Four bodies (universita) of students have joined together to collect a large sum of money to meet the heavy expense of masques and representations to be made a few days hence in a rare display, for the entertainment of the king and queen. (fn. 1)
London, the 6th January, 1633 [M.V.]
[Italian ; the part in italics deciphered.]
Jan. 9.
Senato, Secreta. Dispacci, Signori Stati. Venetian Archives.
236. Alvise Contarini, Venetian Ambassador in the Netherlands, to the Doge and Senate.
The French are very anxious to have the fortress of Udenem, as pertaining to the Elector of Treves, which is said to be in dire straits, but the Princess Palatine declares she would rather it remained in the hands of the Imperialists, and all the Germans are not a little jealous of French ambition.
The Hague, the 9th January, 1633 [M.V.]
Jan. 12.
Senato, Secreta. Deliberazioni. Costantinopoli. Venetian Archives.
237. To the Bailo at Constantinople.
Herewith you will receive some patents entrusted to us by the English resident here in the king's name, to be delivered to his Majesty's ambassador in good condition. You will see that this is done because at the English Court they have selected a person of distinction to come to us as ambassador in ordinary.
Ayes, 136. Noes, 0. Neutral, 3.
Jan. 12.
Senato, Secreta. Dispacci, Svizzeri. Venetian Archives.
238. Andrea Rosso, Venetian Secretary with the Swiss, to the Doge and Senate.
It seems that the Zurichers and Bernese are committing themselves more and more to the Swedish party, into which the English Resident and Colonel Peblitz are trying hard to draw them, in the hope of inducing Basel and Sciaffusa also to come, to strengthen their factions in this manner, and detach the Protestant Cantons from the Catholic ones altogether. The preachers second their offices.
Zurich, the 12th January, 1633 [M.V.]
Jan. 13.
Senato, Secreta. Dispacci, Inghilterra. Venetian Archives.
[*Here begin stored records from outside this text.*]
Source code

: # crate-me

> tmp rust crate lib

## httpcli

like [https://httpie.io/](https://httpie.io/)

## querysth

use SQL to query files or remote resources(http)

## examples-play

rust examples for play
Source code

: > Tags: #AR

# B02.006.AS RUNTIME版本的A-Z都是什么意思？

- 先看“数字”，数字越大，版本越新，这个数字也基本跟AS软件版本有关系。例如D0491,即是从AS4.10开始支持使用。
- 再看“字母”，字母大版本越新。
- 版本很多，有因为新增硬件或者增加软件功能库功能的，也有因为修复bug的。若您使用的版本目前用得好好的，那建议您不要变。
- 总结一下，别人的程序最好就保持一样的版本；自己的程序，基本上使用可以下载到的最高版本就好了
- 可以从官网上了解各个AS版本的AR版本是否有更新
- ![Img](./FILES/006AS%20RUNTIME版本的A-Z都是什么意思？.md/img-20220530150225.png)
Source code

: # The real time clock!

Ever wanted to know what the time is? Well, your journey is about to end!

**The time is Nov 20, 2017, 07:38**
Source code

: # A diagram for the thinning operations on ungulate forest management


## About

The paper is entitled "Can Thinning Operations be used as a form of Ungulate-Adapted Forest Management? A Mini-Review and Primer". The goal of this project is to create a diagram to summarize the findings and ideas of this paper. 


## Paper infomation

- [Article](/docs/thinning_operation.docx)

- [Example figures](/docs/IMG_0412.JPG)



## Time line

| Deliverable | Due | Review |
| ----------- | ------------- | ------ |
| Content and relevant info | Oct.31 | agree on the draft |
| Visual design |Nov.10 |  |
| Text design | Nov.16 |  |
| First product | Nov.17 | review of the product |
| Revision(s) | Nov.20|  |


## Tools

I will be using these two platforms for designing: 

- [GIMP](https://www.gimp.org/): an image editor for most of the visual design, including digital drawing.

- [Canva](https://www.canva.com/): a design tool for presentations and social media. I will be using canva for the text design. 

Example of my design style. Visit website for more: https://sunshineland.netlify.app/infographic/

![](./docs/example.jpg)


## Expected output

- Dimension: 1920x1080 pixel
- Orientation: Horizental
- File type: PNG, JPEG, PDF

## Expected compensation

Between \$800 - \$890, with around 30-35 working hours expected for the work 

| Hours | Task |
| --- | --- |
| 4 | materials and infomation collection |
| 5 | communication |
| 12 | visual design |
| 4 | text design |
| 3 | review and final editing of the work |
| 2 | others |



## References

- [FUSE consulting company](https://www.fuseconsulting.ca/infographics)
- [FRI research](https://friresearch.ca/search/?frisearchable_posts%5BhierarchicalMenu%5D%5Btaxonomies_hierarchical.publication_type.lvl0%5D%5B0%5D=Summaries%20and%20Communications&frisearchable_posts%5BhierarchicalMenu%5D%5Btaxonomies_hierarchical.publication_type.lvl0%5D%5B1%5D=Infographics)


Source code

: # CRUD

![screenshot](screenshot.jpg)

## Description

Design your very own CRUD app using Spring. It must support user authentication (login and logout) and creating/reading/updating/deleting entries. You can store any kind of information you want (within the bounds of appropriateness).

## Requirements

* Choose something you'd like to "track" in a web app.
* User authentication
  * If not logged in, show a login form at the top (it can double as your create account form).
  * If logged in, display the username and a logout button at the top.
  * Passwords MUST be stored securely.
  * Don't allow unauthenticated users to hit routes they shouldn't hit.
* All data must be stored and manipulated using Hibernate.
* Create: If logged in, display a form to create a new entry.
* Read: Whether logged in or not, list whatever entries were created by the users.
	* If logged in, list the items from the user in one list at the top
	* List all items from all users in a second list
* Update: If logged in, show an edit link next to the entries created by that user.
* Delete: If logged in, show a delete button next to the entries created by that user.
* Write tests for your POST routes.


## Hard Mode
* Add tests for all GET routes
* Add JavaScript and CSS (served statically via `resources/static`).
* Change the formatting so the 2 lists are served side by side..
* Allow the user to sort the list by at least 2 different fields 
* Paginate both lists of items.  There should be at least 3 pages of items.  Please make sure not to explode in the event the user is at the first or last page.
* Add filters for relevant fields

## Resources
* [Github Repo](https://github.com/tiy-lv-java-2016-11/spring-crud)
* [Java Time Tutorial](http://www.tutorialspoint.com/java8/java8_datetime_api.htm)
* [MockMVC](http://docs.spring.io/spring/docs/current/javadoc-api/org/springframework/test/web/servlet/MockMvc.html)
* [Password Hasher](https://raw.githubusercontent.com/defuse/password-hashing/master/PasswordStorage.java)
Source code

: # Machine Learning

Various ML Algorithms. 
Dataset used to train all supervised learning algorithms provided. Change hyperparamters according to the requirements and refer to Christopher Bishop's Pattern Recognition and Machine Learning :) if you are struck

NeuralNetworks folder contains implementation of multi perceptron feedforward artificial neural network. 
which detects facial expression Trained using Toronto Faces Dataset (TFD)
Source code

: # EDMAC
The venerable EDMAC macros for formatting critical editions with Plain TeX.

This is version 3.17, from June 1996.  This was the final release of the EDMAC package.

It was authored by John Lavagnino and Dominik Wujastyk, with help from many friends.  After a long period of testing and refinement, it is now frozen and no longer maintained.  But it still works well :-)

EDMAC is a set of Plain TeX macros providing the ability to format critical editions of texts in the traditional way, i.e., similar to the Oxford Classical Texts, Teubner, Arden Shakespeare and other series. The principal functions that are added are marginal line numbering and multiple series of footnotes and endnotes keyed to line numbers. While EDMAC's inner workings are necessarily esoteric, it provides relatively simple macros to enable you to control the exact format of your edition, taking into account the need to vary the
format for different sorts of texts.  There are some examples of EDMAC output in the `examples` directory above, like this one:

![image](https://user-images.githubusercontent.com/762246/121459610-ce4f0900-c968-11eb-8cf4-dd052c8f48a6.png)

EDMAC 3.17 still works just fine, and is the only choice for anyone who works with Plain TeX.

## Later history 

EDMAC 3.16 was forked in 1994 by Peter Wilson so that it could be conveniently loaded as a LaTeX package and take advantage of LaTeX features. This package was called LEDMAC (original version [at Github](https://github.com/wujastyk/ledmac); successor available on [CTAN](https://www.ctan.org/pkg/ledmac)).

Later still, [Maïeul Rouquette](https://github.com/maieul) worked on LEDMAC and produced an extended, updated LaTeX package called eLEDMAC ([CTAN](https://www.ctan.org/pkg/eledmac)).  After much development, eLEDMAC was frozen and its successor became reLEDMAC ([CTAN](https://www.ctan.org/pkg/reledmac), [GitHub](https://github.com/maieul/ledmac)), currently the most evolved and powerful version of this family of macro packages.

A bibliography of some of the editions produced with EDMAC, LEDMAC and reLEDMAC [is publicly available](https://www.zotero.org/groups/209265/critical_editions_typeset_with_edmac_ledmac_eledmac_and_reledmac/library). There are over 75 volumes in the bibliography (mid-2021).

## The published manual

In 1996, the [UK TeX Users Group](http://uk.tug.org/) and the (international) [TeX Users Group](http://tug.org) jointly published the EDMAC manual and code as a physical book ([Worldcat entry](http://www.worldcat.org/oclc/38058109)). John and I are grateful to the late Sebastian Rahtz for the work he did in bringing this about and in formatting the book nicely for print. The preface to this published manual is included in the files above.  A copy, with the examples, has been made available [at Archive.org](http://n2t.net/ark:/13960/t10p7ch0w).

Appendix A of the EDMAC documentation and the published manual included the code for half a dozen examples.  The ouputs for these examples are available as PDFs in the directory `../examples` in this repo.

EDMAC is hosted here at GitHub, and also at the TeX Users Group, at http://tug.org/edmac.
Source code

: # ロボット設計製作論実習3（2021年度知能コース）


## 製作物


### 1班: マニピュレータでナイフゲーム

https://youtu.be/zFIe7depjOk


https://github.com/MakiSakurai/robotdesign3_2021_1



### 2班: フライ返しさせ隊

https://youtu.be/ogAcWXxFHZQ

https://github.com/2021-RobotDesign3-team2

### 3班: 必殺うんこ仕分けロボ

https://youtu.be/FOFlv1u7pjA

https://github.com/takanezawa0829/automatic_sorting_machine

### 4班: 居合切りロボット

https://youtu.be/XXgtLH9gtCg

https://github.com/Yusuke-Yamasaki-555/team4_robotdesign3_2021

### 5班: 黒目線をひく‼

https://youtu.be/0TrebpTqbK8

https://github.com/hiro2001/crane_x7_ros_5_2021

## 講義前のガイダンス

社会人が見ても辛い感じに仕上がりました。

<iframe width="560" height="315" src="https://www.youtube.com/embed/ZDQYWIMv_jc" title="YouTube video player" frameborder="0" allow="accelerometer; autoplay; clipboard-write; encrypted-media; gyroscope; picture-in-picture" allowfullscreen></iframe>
239. Vicenzo Gussoni, Venetian Ambassador in England, to the Doge and Senate.
In accordance with the custom of the Court, followed by the other ministers I went to audience of the king the day before yesterday, the first of the year in the English style. I performed the usual office and took the opportunity to express the affection of the republic. I spoke of the orders which had reached me from your Excellencies after the arrival of the news of the birth of the Duke of York. The king seemed very pleased and expressed his thanks to the republic. He detained me for a while, as he generally does with me, and spoke of occurrences in Germany. He told me an extraordinary courier had arrived a few hours before to individuals, from France, with the report that the Duke of Feria had been attacked and defeated. He asked if I had heard anything of this. I said I had heard nothing about it from France, and there was not time to hear from Italy, but the news was desirable and seemed credible owing to other advices that his force was greatly weakened by the sufferings and desertion of his soldiers. The king remarked that if those troops were really defeated, it would put a stop to the plan of the Cardinal Infant of going to Flanders. With the information from the state despatches of the 9th ult. I told him that in Milan the leading ministers and the Cardinal himself were murmuring at Feria for not making progress, hinting that he was to march towards the Palatinate. I observed that the king was struck by this point of the Spanish designs against the Palatinate, and he remarked that many things might happen for the greater security of that country. I replied, Certainly, Sire, they will all be desirable, not only for the maintenance and defence of that state but for the advantage of the public cause in Germany. From this his Majesty passed suddenly of his own accord to other considerations about the state of the Cardinal's health in France and about Monsieur's marriage. In coming away from the audience I had an opportunity to pay my respects to the Earl of Pembroke, and soon afterwards I was able to do the same with the Lord Treasurer and Sir [Francis] Cottington.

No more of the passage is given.